O filme que mais nos agradou na corrida da competição principal foi Ray & Liz, a estreia em cinema do fotógrafo Richard Billingham, que apenas recebeu a Menção Honrosa do júri. Prémio de consolação para um exercício de extrema claustrofobia situado nos anos 1980 de uma Birmingham muito depressiva. Billingham expõe com humanismo fusco a sua terrível infância num bairro social e o alcoolismo dos pais. Ray & Liz foi, entretanto, selecionado para o Festival de Nova Iorque.
O bom gosto deste júri permitiu que, felizmente, Diane, de Kent Jones, ficasse fora do palmarés. Este filme americano do autor de Hitchcock/Truffaut terá sido a grande desilusão da última seleção de Carlo Chastrian, o diretor artístico que abandona Locarno para dirigir a Berlinale.
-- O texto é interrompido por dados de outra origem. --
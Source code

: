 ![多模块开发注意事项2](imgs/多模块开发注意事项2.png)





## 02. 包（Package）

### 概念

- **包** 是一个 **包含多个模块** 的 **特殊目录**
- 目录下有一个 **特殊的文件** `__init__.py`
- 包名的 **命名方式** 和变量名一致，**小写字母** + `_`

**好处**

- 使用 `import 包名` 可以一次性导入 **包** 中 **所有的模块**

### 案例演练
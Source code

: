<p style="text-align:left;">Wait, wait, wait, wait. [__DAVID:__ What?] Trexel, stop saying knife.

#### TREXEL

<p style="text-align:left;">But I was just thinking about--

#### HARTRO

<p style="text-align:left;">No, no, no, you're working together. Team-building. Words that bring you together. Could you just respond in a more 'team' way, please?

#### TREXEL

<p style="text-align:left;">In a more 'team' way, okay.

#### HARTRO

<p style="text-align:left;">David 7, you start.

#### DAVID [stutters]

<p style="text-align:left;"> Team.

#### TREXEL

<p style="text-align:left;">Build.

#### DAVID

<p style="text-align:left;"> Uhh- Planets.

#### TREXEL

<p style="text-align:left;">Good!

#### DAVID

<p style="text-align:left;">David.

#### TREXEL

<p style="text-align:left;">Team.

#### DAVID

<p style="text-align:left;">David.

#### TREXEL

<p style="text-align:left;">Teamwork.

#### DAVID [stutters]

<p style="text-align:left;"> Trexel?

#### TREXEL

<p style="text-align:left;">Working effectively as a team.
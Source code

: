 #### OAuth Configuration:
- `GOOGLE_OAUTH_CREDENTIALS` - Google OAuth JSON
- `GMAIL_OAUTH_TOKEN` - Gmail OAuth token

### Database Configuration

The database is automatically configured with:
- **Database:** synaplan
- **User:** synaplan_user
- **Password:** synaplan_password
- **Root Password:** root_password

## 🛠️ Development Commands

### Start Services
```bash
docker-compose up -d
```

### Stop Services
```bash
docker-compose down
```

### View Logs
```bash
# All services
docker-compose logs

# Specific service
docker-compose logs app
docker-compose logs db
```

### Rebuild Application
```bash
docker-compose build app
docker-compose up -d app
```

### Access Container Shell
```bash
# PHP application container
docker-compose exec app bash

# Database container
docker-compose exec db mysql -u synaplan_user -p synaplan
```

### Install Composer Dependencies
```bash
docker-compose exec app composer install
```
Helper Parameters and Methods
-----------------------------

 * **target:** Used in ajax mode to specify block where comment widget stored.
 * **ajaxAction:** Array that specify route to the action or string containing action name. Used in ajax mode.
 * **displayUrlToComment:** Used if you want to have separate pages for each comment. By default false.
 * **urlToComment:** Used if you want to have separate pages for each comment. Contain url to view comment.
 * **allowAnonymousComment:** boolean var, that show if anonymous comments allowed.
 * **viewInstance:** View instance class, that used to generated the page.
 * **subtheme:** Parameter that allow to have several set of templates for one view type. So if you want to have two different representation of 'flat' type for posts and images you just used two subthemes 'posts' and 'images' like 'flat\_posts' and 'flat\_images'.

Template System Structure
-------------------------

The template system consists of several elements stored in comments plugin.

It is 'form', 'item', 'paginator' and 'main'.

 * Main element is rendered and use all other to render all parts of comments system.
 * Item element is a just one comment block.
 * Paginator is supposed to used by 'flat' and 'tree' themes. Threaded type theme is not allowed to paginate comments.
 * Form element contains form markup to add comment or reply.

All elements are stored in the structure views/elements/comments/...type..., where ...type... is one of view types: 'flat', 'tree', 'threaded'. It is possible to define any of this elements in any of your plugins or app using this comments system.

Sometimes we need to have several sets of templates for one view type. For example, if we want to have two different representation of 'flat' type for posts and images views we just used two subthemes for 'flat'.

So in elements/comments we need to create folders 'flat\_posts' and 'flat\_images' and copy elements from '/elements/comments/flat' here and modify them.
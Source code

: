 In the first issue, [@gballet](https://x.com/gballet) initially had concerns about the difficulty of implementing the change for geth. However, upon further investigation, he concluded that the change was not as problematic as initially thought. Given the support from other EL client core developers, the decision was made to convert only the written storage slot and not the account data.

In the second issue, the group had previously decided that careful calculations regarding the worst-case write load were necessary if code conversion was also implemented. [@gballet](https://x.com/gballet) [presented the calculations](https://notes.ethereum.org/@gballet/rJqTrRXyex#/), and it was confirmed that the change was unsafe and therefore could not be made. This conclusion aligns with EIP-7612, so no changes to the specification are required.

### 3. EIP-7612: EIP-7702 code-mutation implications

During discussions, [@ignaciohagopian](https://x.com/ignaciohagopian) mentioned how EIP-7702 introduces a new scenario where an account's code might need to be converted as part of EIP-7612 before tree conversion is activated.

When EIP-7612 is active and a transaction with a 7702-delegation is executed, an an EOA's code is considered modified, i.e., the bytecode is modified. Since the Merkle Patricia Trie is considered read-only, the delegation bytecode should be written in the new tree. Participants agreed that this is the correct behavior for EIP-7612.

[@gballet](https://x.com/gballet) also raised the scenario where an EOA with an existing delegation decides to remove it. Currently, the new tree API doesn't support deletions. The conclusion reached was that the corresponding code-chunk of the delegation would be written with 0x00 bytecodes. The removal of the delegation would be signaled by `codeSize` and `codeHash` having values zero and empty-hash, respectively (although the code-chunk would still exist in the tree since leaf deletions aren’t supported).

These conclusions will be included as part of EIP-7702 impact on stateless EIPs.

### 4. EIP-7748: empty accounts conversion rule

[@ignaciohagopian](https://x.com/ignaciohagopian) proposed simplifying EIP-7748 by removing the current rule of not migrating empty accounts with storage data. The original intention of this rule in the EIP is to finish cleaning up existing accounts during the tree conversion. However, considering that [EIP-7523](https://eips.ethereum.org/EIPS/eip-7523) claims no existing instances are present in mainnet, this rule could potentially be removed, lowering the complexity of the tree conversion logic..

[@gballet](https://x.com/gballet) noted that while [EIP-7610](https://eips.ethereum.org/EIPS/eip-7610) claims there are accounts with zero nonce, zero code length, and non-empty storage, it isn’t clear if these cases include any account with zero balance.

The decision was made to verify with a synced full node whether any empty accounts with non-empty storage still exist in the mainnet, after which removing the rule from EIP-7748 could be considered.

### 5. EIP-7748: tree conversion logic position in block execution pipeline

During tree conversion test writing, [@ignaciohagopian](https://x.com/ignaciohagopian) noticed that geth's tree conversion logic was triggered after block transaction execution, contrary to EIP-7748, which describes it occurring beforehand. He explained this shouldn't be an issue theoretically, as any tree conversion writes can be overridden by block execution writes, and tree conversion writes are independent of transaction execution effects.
Na secção de cineastas emergentes Cineasti di Presente/Cineastas do Presente, o Leopardo foi para Chaos, de Sara Fattahi, ao passo que o turco Tarik Atkas venceu com Dead Horse Nebula o prémio de melhor realizador emergente.
Recorde-se que no passado, na mesma secção, Verão Danado, de Pedro Cabeleira, venceu uma Menção Honrosa. De estranhar apenas que Temporada, do brasileiro André Novais Oliveira, tenha sido ignorado. O filme é a confirmação de um cineasta com um perfeito domínio dos tempos dramáticos e com um olhar honesto sobre um Brasil do interior mergulhado num marasmo social patológico.
Por fim, de assinalar a vitória de Spike Lee no prémio do público. Depois do Grand Prix de Cannes, BlackKksman, vence de novo num grande festival mundial. O "comeback" do autor de Malcom X e A Última Hora é uma realidade! Esta história verdadeira sobre um negro que se infiltra nos meandros do Ku Klux Klan é um dos filmes de que se fala para a próxima temporada dos prémios.
* o DN viajou até Locarno a convite do festival.